The BMC Mini was launched in 1959 about the same time Harold Macmillan proclaimed to the country: ‘You’ve never had it so good’. The British motor industry thought he was talking to them. On the surface it looked like everything was going splendidly – influential designers such as Alec Issigonis were working with exciting new technology all tempered with Britain’s grand history of motoring and its famous marques. Much of the business, however, was run by bumbling amateurs who weren’t helped by continual unofficial and wildcat strikes. If you’ve watched the film ‘It’s Alright Jack’ and thought it was a bit of an exaggeration – it wasn’t. If anyone looked closely, however, they would have realised that it had all started to go wrong. Although it was less than fifteen years since the end of WW2 the German motor industry had just started making more vehicles than the British. This incredible achievement was almost completely due to the worldwide success of the Volkswagen Beetle.

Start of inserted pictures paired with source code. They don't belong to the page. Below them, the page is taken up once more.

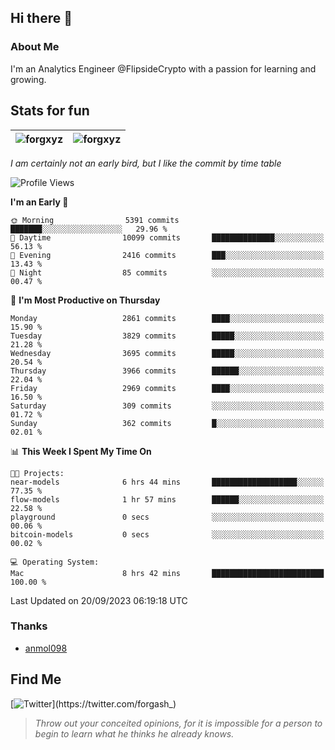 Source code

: ## Hi there 👋

### About Me

I'm an Analytics Engineer @FlipsideCrypto with a passion for learning and growing.
  
## Stats for fun

| <img align="center" src="https://github-readme-streak-stats.herokuapp.com/?user=forgxyz&theme=tokyonight" alt="forgxyz" /> | <img align="center" src="https://github-readme-stats.vercel.app/api?username=forgxyz&theme=tokyonight&show_icons=true" alt="forgxyz" /> |
| ------------- |------------- |

*I am certainly not an early bird, but I like the commit by time table*  

<!--START_SECTION:waka-->
![Profile Views](http://img.shields.io/badge/Profile%20Views-0-blue)

**I'm an Early 🐤** 

```text
🌞 Morning                5391 commits        ███████░░░░░░░░░░░░░░░░░░   29.96 % 
🌆 Daytime                10099 commits       ██████████████░░░░░░░░░░░   56.13 % 
🌃 Evening                2416 commits        ███░░░░░░░░░░░░░░░░░░░░░░   13.43 % 
🌙 Night                  85 commits          ░░░░░░░░░░░░░░░░░░░░░░░░░   00.47 % 
```
📅 **I'm Most Productive on Thursday** 

```text
Monday                   2861 commits        ████░░░░░░░░░░░░░░░░░░░░░   15.90 % 
Tuesday                  3829 commits        █████░░░░░░░░░░░░░░░░░░░░   21.28 % 
Wednesday                3695 commits        █████░░░░░░░░░░░░░░░░░░░░   20.54 % 
Thursday                 3966 commits        ██████░░░░░░░░░░░░░░░░░░░   22.04 % 
Friday                   2969 commits        ████░░░░░░░░░░░░░░░░░░░░░   16.50 % 
Saturday                 309 commits         ░░░░░░░░░░░░░░░░░░░░░░░░░   01.72 % 
Sunday                   362 commits         █░░░░░░░░░░░░░░░░░░░░░░░░   02.01 % 
```


📊 **This Week I Spent My Time On** 

```text
🐱‍💻 Projects: 
near-models              6 hrs 44 mins       ███████████████████░░░░░░   77.35 % 
flow-models              1 hr 57 mins        ██████░░░░░░░░░░░░░░░░░░░   22.58 % 
playground               0 secs              ░░░░░░░░░░░░░░░░░░░░░░░░░   00.06 % 
bitcoin-models           0 secs              ░░░░░░░░░░░░░░░░░░░░░░░░░   00.02 % 

💻 Operating System: 
Mac                      8 hrs 42 mins       █████████████████████████   100.00 % 
```


 Last Updated on 20/09/2023 06:19:18 UTC
<!--END_SECTION:waka-->

### Thanks
 - [anmol098](https://github.com/anmol098/waka-readme-stats/)
  
## Find Me
[![Twitter](https://img.shields.io/twitter/url/https/twitter.com/forgash_.svg?style=social&label=Follow%20%40forgash_)](https://twitter.com/forgash_)


> *Throw out your conceited opinions, for it is impossible for a person to begin to learn what he thinks he already knows.*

After the war the Volkswagen factory was in British hands and run by Major Ivan Hirst who got the bomb-damaged factory mended and managed to galvanise the workforce. Soon the company was churning out Beetles using spare parts from Kubelwagens (a military wartime version of the Beetle) and by 1946 they were producing 1000 cars a month. Sir William Rootes, on behalf of the British Government visited the Volkswagen factory that year, to evaluate it for war reparations, and reported back that the cars were ‘too ugly and noisy’ to sell. He went on to tell Major Hirst: “If you think you are going to build cars in this place, young man, you are a bloody fool’.
Lord Nuffield had created BMC in 1953 as a homegrown alternative to Ford and merged his Oxford based Morris Motors with Austin who were centred around Birmingham. Including other marques such as MG, Riley and Wolseley BMC started life with 40 per cent of the home market. The company was initially led by Leonard Lord infamous for his bullying behaviour and rudeness not to mention a distinct lack of vision. Not only were Austin and Morris always encouraged to produce similar cars in direct competition with each other, it was Lord that insisted that to undercut the Ford Anglia the Mini should retail at just £350 (approximately £7,000 in today’s money) when each vehicle cost £35 more than that to produce. It didn’t really ever get much better – when the 5 millionth Mini rolled off the production line in the 1990s it was estimated that the most successful and iconic British car ever had generated hardly £5 a car. In 2003, when the final Beetle came to be made, Volkswagen had sold over 21.5 million of them.